Dino Docs! Prehistoric Planet

Prehistoric Planet Season Two, Episode One: Islands

Prehistoric Planet 2’s premiere brings audiences back to the vibrant and fascinating world of the Late Cretaceous

After a year since the first season, months since the second season was announced, and weeks since the first promotional material arrived, season two of Prehistoric Planet has finally premiered.

What a start it was!

To say the hype train for Prehistoric Planet’s second season was going off the rails would be underselling it. The sheer brilliance of the first season left paleonerds and enthusiasts anxious for more, evidenced by the fact that I wrote not one, not two, but three articles previewing the second season. After all the excitement, Prehistoric Planet is finally back and, dare I say, better than ever. This article will provide commentary and explore the science of episode one, highlighting the best moments and most fascinating subjects.

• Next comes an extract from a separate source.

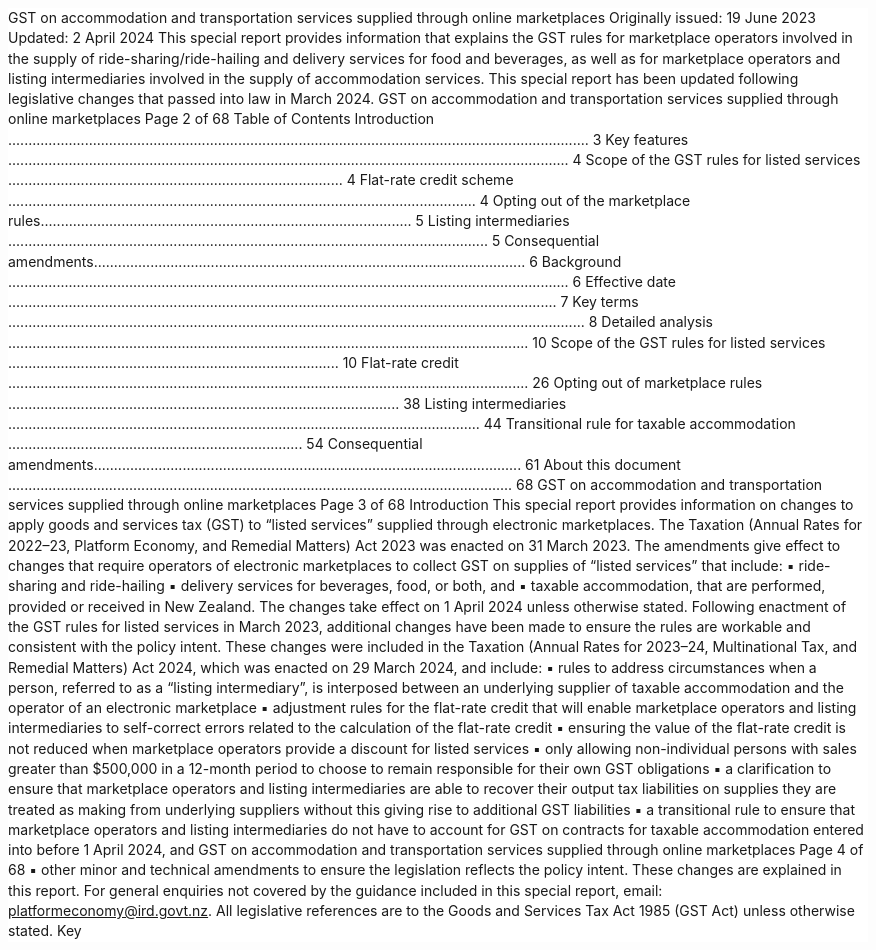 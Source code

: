 GST on accommodation and transportation services supplied through online marketplaces Originally issued: 19 June 2023 Updated: 2 April 2024 This special report provides information that explains the GST rules for marketplace operators involved in the supply of ride-sharing/ride-hailing and delivery services for food and beverages, as well as for marketplace operators and listing intermediaries involved in the supply of accommodation services. This special report has been updated following legislative changes that passed into law in March 2024. GST on accommodation and transportation services supplied through online marketplaces Page 2 of 68 Table of Contents Introduction ................................................................................................................................................ 3 Key features ........................................................................................................................................... 4 Scope of the GST rules for listed services ................................................................................... 4 Flat-rate credit scheme .................................................................................................................... 4 Opting out of the marketplace rules............................................................................................ 5 Listing intermediaries ....................................................................................................................... 5 Consequential amendments........................................................................................................... 6 Background ........................................................................................................................................... 6 Effective date ........................................................................................................................................ 7 Key terms ............................................................................................................................................... 8 Detailed analysis ................................................................................................................................. 10 Scope of the GST rules for listed services .................................................................................. 10 Flat-rate credit ................................................................................................................................. 26 Opting out of marketplace rules ................................................................................................. 38 Listing intermediaries ..................................................................................................................... 44 Transitional rule for taxable accommodation ......................................................................... 54 Consequential amendments.......................................................................................................... 61 About this document ............................................................................................................................. 68 GST on accommodation and transportation services supplied through online marketplaces Page 3 of 68 Introduction This special report provides information on changes to apply goods and services tax (GST) to “listed services” supplied through electronic marketplaces. The Taxation (Annual Rates for 2022–23, Platform Economy, and Remedial Matters) Act 2023 was enacted on 31 March 2023. The amendments give effect to changes that require operators of electronic marketplaces to collect GST on supplies of “listed services” that include: ▪ ride-sharing and ride-hailing ▪ delivery services for beverages, food, or both, and ▪ taxable accommodation, that are performed, provided or received in New Zealand. The changes take effect on 1 April 2024 unless otherwise stated. Following enactment of the GST rules for listed services in March 2023, additional changes have been made to ensure the rules are workable and consistent with the policy intent. These changes were included in the Taxation (Annual Rates for 2023–24, Multinational Tax, and Remedial Matters) Act 2024, which was enacted on 29 March 2024, and include: ▪ rules to address circumstances when a person, referred to as a “listing intermediary”, is interposed between an underlying supplier of taxable accommodation and the operator of an electronic marketplace ▪ adjustment rules for the flat-rate credit that will enable marketplace operators and listing intermediaries to self-correct errors related to the calculation of the flat-rate credit ▪ ensuring the value of the flat-rate credit is not reduced when marketplace operators provide a discount for listed services ▪ only allowing non-individual persons with sales greater than $500,000 in a 12-month period to choose to remain responsible for their own GST obligations ▪ a clarification to ensure that marketplace operators and listing intermediaries are able to recover their output tax liabilities on supplies they are treated as making from underlying suppliers without this giving rise to additional GST liabilities ▪ a transitional rule to ensure that marketplace operators and listing intermediaries do not have to account for GST on contracts for taxable accommodation entered into before 1 April 2024, and GST on accommodation and transportation services supplied through online marketplaces Page 4 of 68 ▪ other minor and technical amendments to ensure the legislation reflects the policy intent. These changes are explained in this report. For general enquiries not covered by the guidance included in this special report, email: platformeconomy@ird.govt.nz. All legislative references are to the Goods and Services Tax Act 1985 (GST Act) unless otherwise stated. Key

As expected, spoilers will be present. I have included a brief spoiler-free summary to begin the article for those interested. With that out of the way, let’s get into it!

Simosuchus. ©Apple TV

What’s it about?

Prehistoric Planet’s season two premiere, Islands, examines the fauna endemic to islands during the Late Cretaceous Period. While the episode is somewhat limited in subject matter (as much of the dinosaurs known from the Late Cretaceous were continental species), Islands does a great job of selecting species that fully capture the bizarre nature of island habitats. Audiences are taken to Europe, Madagascar, and Antarctica to encounter dinosaurs and the animals around them. While I may be biased due to my love for the species of prehistoric Madagascar, I believe that Islands may be the best episode yet, combining striking visuals with a diverse array of species in more intense situations. Let’s hope the rest of the season rides this high!


New Look Series

While the overall episode format has remained the same, there have been a few noticeable changes. First, David Attenborough’s introduction to the world of dinosaurs has been altered for the second season, this time featuring a massive Triceratops skull instead of Tyrannosaurus rex. Second, the episode features more action sequences than any previous episode, which works well for the overall intrigue of Islands. It’s unclear if this will continue through the rest of the season, though a combination of intense and calmer moments would produce excellent results. Lastly, Prehistoric Planet Uncovered – the segment exploring the science of the series – was featured at the end of the episode instead of being online. I believe including Uncovered at the episode’s end makes it more accessible, as many of us are too lazy to look it up online…

Life of Zalmoxes

The first scene of Islands introduces us to the Iguanodontid Zalmoxes who has become caught on a raft following a tropical storm. After a narrow escape with a predatory mosasaur, the Zalmoxes meets a female on another raft that carries them out to sea. While such rafts may seem improbable, giant naturally forming rafts have been observed after times of extreme flooding. These rafts can travel thousands of kilometres and are proposed to have been responsible for bringing rodents and monkeys to South America from Africa. While we do not know the fate of the Zalmoxes, their impromptu journey isn’t as far-fetched as it may seem.

Zalmoxes. ©Apple TV

The Reign of the Azhdarchids

Goodness, this series makes Azhdarchid pterosaurs seem like jerks. Following the Zalmoxes, we travel to Italy where a flock of the giant pterosaur Hatzegopteryx terrorizes a herd of the dwarf hadrosaur Tethyshadros. In a scene inspired by the paleoart of the Mark Witton, giant pterosaurs chase the hadrosaurs through a horsetail forest, plucking the small dinosaurs from the ground with brutal efficiency. For what feels like the tenth time in this series, the Hatzegopteryx makes a quick meal out of a baby Tethyshadros. If this series has made anything clear, it’s that Azhdarchid pterosaurs like Hatzegopteryx should not be found within 500 feet of any school zones…

Tethyshadros. ©Apple TV

Welcome to Madagascar!

The Late Cretaceous of Madagascar was a weird place, something Prehistoric Planet exploits with maximum proficiency. The trip to Madagascar begins with the vegan crocodile Simosuchus being chased by the large predator Majungasaurus. The Simosuchus use a combination of extreme aggression and burrowing to escape the Majungasaurus, likening them to vegetarian honey badgers.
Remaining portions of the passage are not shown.